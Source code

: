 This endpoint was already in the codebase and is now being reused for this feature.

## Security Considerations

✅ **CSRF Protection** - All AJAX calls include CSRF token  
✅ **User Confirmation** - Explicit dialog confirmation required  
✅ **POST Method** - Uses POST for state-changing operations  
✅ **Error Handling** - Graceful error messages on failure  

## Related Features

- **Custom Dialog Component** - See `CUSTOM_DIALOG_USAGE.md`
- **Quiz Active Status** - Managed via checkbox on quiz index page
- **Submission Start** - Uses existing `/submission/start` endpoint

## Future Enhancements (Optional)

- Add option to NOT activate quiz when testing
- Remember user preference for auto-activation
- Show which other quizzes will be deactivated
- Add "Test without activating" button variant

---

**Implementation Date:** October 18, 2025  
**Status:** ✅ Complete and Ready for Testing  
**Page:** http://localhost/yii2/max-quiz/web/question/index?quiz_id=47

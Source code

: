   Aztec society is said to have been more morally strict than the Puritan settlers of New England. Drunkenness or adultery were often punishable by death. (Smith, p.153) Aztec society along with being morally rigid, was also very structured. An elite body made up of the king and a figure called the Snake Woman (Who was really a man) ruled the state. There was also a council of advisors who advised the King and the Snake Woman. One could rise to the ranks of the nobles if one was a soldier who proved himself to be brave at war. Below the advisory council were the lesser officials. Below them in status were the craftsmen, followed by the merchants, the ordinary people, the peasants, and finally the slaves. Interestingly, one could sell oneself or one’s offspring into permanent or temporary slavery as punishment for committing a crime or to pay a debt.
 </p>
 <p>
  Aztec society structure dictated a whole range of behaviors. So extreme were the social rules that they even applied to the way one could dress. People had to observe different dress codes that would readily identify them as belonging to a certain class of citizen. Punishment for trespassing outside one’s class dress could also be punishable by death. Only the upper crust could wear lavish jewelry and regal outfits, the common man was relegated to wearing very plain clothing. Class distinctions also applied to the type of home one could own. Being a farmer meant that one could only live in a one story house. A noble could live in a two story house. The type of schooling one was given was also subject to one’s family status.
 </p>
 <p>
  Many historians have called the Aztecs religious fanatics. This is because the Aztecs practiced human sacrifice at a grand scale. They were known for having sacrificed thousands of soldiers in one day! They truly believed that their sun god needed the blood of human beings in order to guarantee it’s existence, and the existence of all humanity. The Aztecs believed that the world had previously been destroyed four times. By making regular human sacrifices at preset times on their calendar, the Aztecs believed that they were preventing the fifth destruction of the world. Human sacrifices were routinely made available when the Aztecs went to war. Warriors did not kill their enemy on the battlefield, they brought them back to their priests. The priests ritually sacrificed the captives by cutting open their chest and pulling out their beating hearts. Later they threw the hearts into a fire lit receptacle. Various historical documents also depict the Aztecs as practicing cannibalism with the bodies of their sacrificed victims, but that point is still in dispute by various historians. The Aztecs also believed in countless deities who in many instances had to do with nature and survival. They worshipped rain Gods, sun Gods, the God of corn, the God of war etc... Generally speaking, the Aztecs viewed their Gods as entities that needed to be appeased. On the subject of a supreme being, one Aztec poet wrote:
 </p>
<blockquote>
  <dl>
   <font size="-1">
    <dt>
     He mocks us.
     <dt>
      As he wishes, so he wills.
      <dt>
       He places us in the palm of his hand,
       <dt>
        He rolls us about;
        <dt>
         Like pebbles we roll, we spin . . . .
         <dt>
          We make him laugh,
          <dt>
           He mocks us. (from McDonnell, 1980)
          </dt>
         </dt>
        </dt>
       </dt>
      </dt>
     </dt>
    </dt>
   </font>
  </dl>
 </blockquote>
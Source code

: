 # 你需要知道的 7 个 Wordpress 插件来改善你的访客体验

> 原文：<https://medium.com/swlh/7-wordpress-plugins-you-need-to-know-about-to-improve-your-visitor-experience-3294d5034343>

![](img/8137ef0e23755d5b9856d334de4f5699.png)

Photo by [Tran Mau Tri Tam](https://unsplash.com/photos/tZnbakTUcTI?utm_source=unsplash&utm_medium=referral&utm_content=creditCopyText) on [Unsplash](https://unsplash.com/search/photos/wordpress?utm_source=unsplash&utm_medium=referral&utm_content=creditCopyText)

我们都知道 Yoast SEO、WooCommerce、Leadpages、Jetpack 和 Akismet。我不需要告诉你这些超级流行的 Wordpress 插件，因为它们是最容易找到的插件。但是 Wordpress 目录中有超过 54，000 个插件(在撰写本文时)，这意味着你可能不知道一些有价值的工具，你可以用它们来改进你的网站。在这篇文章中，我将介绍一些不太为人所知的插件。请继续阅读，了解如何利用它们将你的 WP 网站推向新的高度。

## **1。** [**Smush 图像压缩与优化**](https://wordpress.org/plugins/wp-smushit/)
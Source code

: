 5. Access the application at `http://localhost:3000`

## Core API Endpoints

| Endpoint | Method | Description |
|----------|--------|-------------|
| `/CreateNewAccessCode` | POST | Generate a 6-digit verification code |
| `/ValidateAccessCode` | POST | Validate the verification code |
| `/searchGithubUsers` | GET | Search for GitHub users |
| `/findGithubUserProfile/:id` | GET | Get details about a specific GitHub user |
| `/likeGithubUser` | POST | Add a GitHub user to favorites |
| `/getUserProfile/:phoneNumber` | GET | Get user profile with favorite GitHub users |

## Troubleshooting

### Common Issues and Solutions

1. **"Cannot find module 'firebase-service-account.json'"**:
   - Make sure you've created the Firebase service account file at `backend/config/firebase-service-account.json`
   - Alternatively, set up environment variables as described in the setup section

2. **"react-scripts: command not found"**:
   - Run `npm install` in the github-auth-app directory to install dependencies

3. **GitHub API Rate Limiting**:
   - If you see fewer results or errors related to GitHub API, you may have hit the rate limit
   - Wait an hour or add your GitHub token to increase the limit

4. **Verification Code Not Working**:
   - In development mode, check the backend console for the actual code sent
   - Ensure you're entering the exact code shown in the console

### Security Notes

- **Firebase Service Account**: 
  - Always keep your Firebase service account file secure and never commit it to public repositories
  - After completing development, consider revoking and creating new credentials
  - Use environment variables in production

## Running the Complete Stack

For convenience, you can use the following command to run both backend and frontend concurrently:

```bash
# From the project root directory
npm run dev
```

WORK TO COMPLETE
The answer should contain nothing except the lines from the one with "to install dependencies" to the end of the material above, each given again exactly.

OUTPUT OF THE TASK
   - Run `npm install` in the github-auth-app directory to install dependencies

3. **GitHub API Rate Limiting**:
   - If you see fewer results or errors related to GitHub API, you may have hit the rate limit
   - Wait an hour or add your GitHub token to increase the limit

4. **Verification Code Not Working**:
   - In development mode, check the backend console for the actual code sent
   - Ensure you're entering the exact code shown in the console

### Security Notes

- **Firebase Service Account**: 
  - Always keep your Firebase service account file secure and never commit it to public repositories
  - After completing development, consider revoking and creating new credentials
  - Use environment variables in production

## Running the Complete Stack

For convenience, you can use the following command to run both backend and frontend concurrently:

```bash
# From the project root directory
npm run dev
```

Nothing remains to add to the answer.